**Activity:**
In the entries below, count the lines that hold the string "binder" and state only that count.

**The records:**
□ □ □ □

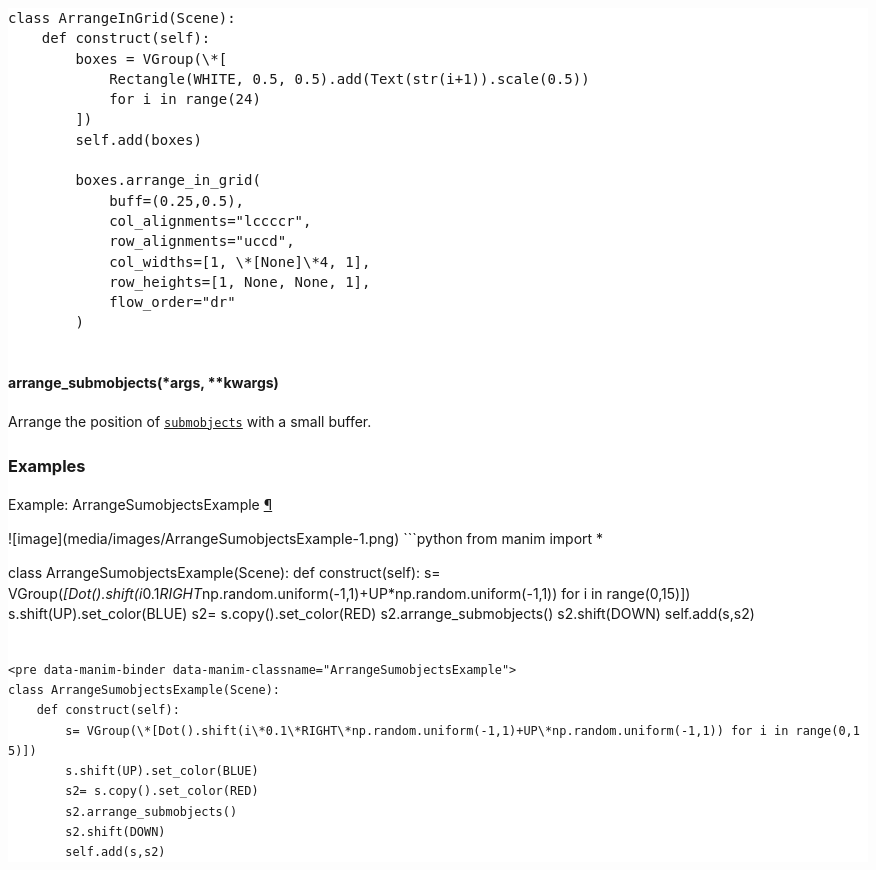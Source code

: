 <pre data-manim-binder data-manim-classname="ArrangeInGrid">
class ArrangeInGrid(Scene):
    def construct(self):
        boxes = VGroup(\*[
            Rectangle(WHITE, 0.5, 0.5).add(Text(str(i+1)).scale(0.5))
            for i in range(24)
        ])
        self.add(boxes)

        boxes.arrange_in_grid(
            buff=(0.25,0.5),
            col_alignments="lccccr",
            row_alignments="uccd",
            col_widths=[1, \*[None]\*4, 1],
            row_heights=[1, None, None, 1],
            flow_order="dr"
        )

</pre></div>

#### arrange_submobjects(\*args, \*\*kwargs)

Arrange the position of [`submobjects`](#manim.mobject.mobject.Mobject.submobjects) with a small buffer.

### Examples

<div id="arrangesumobjectsexample" class="admonition admonition-manim-example">
<p class="admonition-title">Example: ArrangeSumobjectsExample <a class="headerlink" href="#arrangesumobjectsexample">¶</a></p>![image](media/images/ArrangeSumobjectsExample-1.png)
```python
from manim import *

class ArrangeSumobjectsExample(Scene):
    def construct(self):
        s= VGroup(*[Dot().shift(i*0.1*RIGHT*np.random.uniform(-1,1)+UP*np.random.uniform(-1,1)) for i in range(0,15)])
        s.shift(UP).set_color(BLUE)
        s2= s.copy().set_color(RED)
        s2.arrange_submobjects()
        s2.shift(DOWN)
        self.add(s,s2)
```

<pre data-manim-binder data-manim-classname="ArrangeSumobjectsExample">
class ArrangeSumobjectsExample(Scene):
    def construct(self):
        s= VGroup(\*[Dot().shift(i\*0.1\*RIGHT\*np.random.uniform(-1,1)+UP\*np.random.uniform(-1,1)) for i in range(0,15)])
        s.shift(UP).set_color(BLUE)
        s2= s.copy().set_color(RED)
        s2.arrange_submobjects()
        s2.shift(DOWN)
        self.add(s,s2)
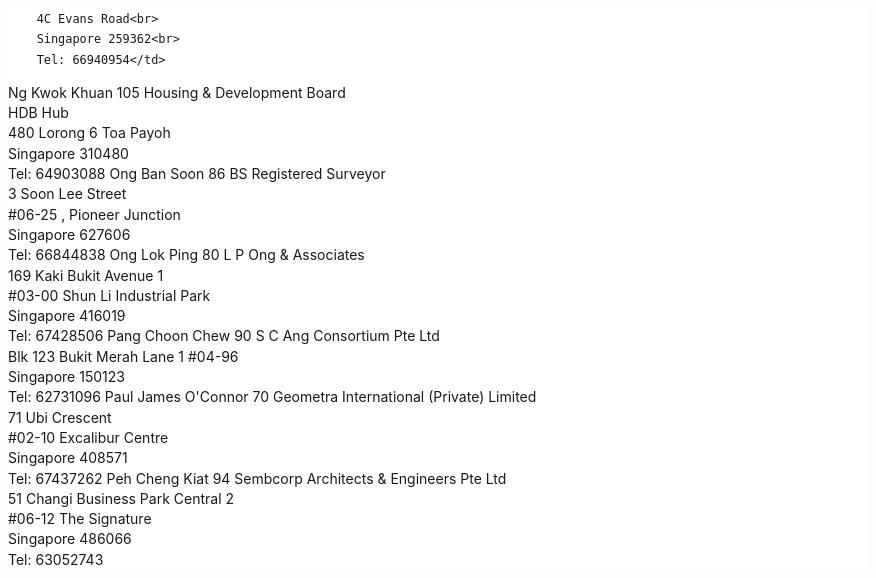         4C Evans Road<br>
        Singapore 259362<br>
        Tel: 66940954</td> 
  </tr>
  <tr>
    <td><a name="N"></a>Ng Kwok Khuan</td>
    <td>105</td>
    <td>
        Housing & Development Board<br>
        HDB Hub<br>
        480 Lorong 6 Toa Payoh<br>
        Singapore 310480<br>
        Tel: 64903088</td>
  </tr>
  <tr>
    <td><a name="O"></a>Ong Ban Soon</td>
    <td>86</td>
    <td>
        BS Registered Surveyor<br>
        3 Soon Lee Street<br> 
        #06-25 , Pioneer Junction<br> 
        Singapore 627606<br> 
        Tel: 66844838</td> 
  </tr>
  <tr>
    <td><a name="O"></a>Ong Lok Ping</td>
    <td>80</td>
    <td>
        L P Ong & Associates<br>
        169 Kaki Bukit Avenue 1<br>
        #03-00 Shun Li Industrial Park<br>
        Singapore 416019<br>
        Tel: 67428506</td>
  </tr>
  <tr>
    <td><a name="P"></a>Pang Choon Chew</td>
    <td>90</td>
    <td>
        S C Ang Consortium Pte Ltd<br>
        Blk 123 Bukit Merah Lane 1 #04-96<br> 
        Singapore 150123<br> 
        Tel: 62731096</td> 
  </tr>
  <tr>
    <td><a name="P"></a>Paul James O'Connor</td>
    <td>70</td>
    <td>
        Geometra International (Private) Limited<br>
        71 Ubi Crescent<br>
        #02-10 Excalibur Centre<br>
        Singapore 408571<br>
        Tel: 67437262</td>       
  </tr>
  <tr>
    <td><a name="P"></a>Peh Cheng Kiat</td>
    <td>94</td>
    <td>
        Sembcorp Architects & Engineers Pte Ltd<br>
        51 Changi Business Park Central 2<br>
        #06-12 The Signature<br>
        Singapore 486066<br>
        Tel: 63052743</td>     
  </tr>
  <tr>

□ □ □ □

**Solution:**
2